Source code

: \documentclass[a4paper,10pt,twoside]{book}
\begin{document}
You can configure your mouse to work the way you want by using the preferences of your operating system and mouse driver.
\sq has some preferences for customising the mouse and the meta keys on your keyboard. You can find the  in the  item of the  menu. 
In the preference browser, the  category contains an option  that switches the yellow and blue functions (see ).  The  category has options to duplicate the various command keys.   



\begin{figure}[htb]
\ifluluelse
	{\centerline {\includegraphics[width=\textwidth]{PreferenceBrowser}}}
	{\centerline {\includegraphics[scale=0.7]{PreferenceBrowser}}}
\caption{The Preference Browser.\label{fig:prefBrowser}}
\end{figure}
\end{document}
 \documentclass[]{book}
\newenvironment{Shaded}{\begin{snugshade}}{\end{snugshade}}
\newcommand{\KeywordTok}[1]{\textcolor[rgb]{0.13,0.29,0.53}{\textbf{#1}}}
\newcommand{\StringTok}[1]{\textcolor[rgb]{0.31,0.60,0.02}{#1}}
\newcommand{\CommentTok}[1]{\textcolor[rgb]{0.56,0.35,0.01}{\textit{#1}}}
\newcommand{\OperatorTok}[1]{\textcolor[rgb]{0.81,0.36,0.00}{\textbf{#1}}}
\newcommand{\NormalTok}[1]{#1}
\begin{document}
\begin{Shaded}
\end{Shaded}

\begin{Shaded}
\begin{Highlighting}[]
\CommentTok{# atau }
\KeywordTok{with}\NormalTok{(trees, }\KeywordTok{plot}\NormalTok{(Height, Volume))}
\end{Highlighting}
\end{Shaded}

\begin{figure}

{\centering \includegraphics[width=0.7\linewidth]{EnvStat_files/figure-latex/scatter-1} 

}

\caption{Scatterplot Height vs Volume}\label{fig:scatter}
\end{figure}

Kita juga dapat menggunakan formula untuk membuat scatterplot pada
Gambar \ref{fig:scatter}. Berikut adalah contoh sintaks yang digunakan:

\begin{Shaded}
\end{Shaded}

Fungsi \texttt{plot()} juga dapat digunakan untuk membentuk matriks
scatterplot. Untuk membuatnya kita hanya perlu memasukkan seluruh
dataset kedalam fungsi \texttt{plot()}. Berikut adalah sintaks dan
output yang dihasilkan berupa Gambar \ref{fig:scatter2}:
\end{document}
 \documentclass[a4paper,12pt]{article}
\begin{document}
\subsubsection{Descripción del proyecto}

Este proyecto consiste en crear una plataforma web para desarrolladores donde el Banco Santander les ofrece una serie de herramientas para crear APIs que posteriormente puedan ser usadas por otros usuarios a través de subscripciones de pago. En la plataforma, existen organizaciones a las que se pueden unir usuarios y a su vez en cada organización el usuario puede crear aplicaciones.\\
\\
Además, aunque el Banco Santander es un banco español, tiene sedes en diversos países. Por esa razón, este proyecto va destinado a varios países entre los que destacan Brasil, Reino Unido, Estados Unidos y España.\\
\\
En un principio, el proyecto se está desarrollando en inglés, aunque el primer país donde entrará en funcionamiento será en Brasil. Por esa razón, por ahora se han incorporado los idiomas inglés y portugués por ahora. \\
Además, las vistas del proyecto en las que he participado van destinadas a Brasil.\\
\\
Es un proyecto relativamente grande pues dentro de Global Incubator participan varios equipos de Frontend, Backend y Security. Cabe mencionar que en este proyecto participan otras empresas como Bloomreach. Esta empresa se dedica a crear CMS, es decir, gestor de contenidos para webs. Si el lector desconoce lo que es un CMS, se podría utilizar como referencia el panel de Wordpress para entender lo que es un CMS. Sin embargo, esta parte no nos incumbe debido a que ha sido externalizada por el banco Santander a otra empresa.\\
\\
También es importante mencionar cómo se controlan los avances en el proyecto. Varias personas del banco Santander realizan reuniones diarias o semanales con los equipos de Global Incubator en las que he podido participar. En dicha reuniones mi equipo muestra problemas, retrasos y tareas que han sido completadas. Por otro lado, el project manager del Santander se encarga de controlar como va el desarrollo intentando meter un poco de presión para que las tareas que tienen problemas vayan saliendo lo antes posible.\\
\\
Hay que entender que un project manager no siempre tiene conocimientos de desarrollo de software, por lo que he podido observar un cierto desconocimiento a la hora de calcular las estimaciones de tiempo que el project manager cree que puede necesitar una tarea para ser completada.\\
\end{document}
☆ ☆ ☆ ☆ ☆ ☆ ☆
What is expected. For every line of the data above that contains "NormalTok", copy that line.

Response area.
\newcommand{\NormalTok}[1]{#1}
\KeywordTok{with}\NormalTok{(trees, }\KeywordTok{plot}\NormalTok{(Height, Volume))}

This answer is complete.